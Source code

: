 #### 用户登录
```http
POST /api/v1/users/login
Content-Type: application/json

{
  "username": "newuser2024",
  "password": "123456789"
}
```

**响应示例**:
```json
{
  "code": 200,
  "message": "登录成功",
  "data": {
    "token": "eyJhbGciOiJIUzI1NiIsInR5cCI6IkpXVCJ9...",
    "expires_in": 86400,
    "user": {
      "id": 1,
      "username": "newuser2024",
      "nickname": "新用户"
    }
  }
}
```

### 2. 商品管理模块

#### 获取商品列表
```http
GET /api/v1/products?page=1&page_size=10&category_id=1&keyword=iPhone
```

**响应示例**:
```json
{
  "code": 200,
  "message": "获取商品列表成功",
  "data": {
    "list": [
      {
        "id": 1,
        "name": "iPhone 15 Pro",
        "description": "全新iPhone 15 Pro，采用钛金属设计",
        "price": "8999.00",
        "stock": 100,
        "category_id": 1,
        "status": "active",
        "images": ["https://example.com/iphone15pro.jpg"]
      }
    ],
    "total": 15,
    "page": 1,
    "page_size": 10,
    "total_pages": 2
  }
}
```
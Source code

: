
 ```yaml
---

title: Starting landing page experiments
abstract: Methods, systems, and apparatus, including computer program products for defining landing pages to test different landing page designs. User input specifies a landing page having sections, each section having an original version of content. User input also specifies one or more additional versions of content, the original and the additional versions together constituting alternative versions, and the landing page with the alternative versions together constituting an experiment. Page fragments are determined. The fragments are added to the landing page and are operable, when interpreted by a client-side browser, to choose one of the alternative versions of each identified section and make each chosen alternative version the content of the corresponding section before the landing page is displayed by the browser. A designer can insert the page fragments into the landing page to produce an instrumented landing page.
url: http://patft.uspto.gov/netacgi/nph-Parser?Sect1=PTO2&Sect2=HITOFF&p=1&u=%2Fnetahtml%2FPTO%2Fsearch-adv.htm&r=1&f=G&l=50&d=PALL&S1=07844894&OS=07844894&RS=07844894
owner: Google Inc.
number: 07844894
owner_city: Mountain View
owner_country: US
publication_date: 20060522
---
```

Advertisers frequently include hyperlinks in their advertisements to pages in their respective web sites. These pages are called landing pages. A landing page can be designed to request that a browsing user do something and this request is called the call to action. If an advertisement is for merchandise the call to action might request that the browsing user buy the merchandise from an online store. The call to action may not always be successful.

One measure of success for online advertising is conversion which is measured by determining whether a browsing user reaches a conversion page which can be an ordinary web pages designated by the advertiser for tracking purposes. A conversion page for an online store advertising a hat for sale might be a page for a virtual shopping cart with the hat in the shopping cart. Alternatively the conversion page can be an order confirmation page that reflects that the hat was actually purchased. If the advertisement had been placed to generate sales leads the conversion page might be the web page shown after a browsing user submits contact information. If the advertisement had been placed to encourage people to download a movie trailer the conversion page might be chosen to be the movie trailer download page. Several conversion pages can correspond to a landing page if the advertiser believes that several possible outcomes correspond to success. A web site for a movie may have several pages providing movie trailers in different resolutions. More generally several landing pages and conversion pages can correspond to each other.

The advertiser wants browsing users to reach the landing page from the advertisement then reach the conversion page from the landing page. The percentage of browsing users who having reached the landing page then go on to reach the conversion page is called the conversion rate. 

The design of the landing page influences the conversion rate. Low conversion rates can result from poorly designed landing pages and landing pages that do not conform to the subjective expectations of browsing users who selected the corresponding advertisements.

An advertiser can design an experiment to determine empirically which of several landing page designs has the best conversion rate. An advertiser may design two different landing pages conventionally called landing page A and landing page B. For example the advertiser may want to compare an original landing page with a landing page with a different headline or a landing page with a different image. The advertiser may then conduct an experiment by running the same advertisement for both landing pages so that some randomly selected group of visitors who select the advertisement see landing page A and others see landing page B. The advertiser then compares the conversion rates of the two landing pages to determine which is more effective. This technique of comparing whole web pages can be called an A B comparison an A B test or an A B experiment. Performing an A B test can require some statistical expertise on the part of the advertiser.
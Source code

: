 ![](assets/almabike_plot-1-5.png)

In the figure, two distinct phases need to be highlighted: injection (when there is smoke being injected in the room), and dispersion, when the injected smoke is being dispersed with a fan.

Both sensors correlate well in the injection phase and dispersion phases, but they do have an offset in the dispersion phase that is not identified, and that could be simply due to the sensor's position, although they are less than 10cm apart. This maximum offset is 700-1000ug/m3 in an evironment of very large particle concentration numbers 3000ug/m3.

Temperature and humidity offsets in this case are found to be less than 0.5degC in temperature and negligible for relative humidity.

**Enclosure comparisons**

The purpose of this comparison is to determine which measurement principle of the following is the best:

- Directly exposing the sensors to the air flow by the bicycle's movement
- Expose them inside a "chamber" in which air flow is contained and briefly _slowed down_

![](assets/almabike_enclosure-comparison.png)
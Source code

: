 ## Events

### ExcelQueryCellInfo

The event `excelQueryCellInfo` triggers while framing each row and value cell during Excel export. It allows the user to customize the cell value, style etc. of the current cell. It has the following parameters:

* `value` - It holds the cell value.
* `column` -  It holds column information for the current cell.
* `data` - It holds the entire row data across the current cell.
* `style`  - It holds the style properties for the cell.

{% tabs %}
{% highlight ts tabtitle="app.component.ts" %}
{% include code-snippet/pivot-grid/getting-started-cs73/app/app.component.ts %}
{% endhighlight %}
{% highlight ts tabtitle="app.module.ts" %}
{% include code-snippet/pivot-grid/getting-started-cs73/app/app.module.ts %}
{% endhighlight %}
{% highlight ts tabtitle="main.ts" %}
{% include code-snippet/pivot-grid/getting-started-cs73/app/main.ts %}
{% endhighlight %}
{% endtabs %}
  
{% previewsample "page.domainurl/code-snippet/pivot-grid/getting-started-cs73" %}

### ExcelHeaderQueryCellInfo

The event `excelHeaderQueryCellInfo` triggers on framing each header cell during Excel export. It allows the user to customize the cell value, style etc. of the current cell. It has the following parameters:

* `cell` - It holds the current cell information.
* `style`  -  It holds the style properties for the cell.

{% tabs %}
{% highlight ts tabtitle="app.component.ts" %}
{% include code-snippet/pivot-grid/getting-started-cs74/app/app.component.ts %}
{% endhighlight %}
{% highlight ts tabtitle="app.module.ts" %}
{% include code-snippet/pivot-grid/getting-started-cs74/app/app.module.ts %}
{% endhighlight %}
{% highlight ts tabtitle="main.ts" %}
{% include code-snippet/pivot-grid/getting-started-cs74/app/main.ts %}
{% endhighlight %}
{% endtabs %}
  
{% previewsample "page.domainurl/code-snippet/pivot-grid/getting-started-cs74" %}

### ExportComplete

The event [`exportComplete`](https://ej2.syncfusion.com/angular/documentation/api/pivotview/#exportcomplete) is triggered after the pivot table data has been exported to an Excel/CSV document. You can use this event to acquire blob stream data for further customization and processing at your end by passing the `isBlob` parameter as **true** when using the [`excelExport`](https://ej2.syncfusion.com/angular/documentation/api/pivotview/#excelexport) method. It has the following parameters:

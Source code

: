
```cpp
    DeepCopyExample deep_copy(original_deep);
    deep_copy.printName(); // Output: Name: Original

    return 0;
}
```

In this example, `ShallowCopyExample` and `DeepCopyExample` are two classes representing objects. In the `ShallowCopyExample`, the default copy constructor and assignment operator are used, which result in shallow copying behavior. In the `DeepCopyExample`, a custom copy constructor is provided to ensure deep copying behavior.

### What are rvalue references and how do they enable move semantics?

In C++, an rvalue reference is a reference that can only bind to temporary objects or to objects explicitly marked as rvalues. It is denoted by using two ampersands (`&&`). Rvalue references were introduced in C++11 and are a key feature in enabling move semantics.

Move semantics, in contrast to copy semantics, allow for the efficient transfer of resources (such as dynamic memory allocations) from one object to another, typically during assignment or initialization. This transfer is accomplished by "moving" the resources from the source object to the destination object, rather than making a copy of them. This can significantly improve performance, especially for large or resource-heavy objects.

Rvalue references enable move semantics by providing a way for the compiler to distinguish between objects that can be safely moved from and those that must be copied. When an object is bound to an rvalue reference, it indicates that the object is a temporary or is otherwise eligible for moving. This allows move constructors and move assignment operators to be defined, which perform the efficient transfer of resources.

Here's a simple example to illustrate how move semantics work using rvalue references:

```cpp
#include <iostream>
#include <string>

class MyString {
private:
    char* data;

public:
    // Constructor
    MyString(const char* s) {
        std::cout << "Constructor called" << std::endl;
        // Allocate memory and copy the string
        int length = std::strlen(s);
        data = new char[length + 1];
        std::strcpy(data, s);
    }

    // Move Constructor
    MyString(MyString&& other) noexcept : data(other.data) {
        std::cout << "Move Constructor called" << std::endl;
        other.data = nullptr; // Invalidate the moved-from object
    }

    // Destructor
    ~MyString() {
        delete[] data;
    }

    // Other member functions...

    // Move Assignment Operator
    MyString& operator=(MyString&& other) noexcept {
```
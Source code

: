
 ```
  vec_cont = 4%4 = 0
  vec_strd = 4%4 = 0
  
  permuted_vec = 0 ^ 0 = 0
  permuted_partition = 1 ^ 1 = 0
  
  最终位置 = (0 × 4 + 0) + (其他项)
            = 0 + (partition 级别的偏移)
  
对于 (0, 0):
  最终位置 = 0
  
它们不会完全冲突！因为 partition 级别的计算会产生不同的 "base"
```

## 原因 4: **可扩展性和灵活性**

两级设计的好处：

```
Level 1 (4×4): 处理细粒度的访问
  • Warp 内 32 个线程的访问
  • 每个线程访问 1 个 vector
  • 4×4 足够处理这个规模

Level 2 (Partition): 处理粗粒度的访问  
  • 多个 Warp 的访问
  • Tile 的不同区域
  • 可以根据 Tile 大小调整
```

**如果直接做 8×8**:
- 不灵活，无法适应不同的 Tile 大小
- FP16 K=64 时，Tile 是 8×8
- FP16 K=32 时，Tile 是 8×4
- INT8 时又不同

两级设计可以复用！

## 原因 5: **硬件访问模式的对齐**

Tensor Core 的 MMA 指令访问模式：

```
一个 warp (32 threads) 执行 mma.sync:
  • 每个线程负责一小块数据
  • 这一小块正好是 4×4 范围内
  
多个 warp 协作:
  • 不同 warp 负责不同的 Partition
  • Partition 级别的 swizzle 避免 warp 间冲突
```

What this task involves → Copy each line of the records above that carries the word "following".

Result for this task →
The purpose of this comparison is to determine which measurement principle of the following is the best:
The event `excelQueryCellInfo` triggers while framing each row and value cell during Excel export. It allows the user to customize the cell value, style etc. of the current cell. It has the following parameters:
The event `excelHeaderQueryCellInfo` triggers on framing each header cell during Excel export. It allows the user to customize the cell value, style etc. of the current cell. It has the following parameters:
The event [`exportComplete`](https://ej2.syncfusion.com/angular/documentation/api/pivotview/#exportcomplete) is triggered after the pivot table data has been exported to an Excel/CSV document. You can use this event to acquire blob stream data for further customization and processing at your end by passing the `isBlob` parameter as **true** when using the [`excelExport`](https://ej2.syncfusion.com/angular/documentation/api/pivotview/#excelexport) method. It has the following parameters:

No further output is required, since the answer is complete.